Srey Snom Deputy Governor Touch Sim is clearly disturbed by the implications of the
linkage of the poisoning of the Stung Sreng river with alleged KR chemical warfare.
Sim limited his comment on the issue to saying only that "...speculation about
this matter might affect social and political stability".
Attack of the Puffer Fish
A WHO environmental specialist who spoke to the Post on condition of anonymity
said preliminary analysis of the fish flesh at WHO labs in Japan suggested a far
less sinister source of the poisoning.
"The fish samples being analyzed appear to belong to a species of naturally
toxic "puffer fish", similar to the famous fugu fish eaten in Japan,"
the source explained.
An independent American-based toxicologist consulted by the Post expressed skepticism
at the WHO findings, pointing out that Srey Snom residents had never before reported
poisonings connected to an indigenous fish species.
"Why would an epidemic of poisonings happen very suddenly and with no history
of periodic poisoning?" the toxicologist told the Post by email. "I think
that traditional oral history in the villages would be pretty accurate as to when
or whether these fish may become naturally toxic."

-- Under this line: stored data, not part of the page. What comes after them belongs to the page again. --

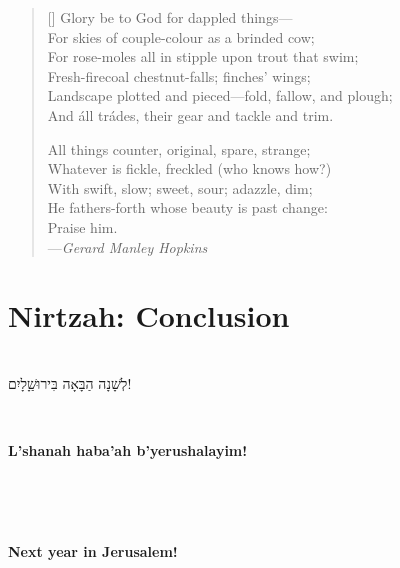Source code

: \documentclass[a4paper,12pt,openany]{memoir}
\newcommand{\HgInst}[1]{{\noindent\sffamily{\bfseries{#1}}}}
\newcommand{\HgSource}[1]{\hfill{\small---\itshape{#1}}}
\newcommand{\HgHL}[1]{{\Large\textbf{#1}\par\noindent\\[-.5em]}}
\newcommand{\HgFill}{\vfill \hrule \vfill}
\newenvironment{HgEnglish}{\strut\\\noindent}{\vspace{1em}}
\newenvironment{HgTranslit}{\strut\\\noindent\begin{itshape}}{\end{itshape}\vspace{1em}}
\newenvironment{HgHebrew}{\begin{hebrew}\strut\\\noindent\Large}{\end{hebrew}}
\begin{document}
\vspace{-2em}
\settowidth{\versewidth}{Landscape plotted and pieced---fold, fallow and plough;}
\begin{verse}[\versewidth]
Glory be to God for dappled things--- \\
\vin  For skies of couple-colour as a brinded cow; \\
\vin \vin    For rose-moles all in stipple upon trout that swim; \\
Fresh-firecoal chestnut-falls; finches’ wings; \\
\vin  Landscape plotted and pieced---fold, fallow, and plough; \\
\vin \vin    And \'{a}ll tr\'{a}des, their gear and tackle and trim. 
 
All things counter, original, spare, strange; \\
\vin  Whatever is fickle, freckled (who knows how?) \\
\vin \vin    With swift, slow; sweet, sour; adazzle, dim; \\
He fathers-forth whose beauty is past change: \\
\vin \vin \vin                  Praise him.\\
\HgSource{Gerard Manley Hopkins}
\end{verse}

\chapter*{Nirtzah: Conclusion}

\vfill

\begin{HgHebrew}
  לְשָׁנָה הַבָּאָה בִּירוּשַָׁלָיִם!
  \vspace{-1em}
\end{HgHebrew}

\begin{HgTranslit}
  \HgHL{L'shanah haba'ah b'yerushalayim!}
  \vspace{-3em}
\end{HgTranslit}

\begin{HgEnglish}
  \HgHL{Next year in Jerusalem!}
\end{HgEnglish}

\HgInst{Sing!}
\end{document}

Not necessarily, say Touch Seang Tana, a consultant at the Ministry of Fisheries
in Phnom Penh.
Tana notes that a similar case of fish-related poison deaths was documented by French
Protectorate authorities in 1958 in Stung Treng.
According to Tana, French authorities determined that two sub-species of dtrei Kampot,
the highly toxic tidal puffer fish and the spotted green puffer fish migrated downstream
from their normal upper river environment due to serious flooding.
CARERE's Sokun says the collapse of an Anlong Veng dike on May 23 might have caused
a toxic species of dtrei Kampot indigenous to the Anlong Veng district to migrate
downstream to the Srey Snom district.
Tana has no easy answers as to why other species of fish and the Stung Sreng river
itself have allegedly begun to show evidence of toxicity.
"I want to investigate and take blood samples ... and find out what really is
going on there [in Srey Snom]," Tana said. "But I have no money for this
kind of investigation, so all I can do is make assumptions."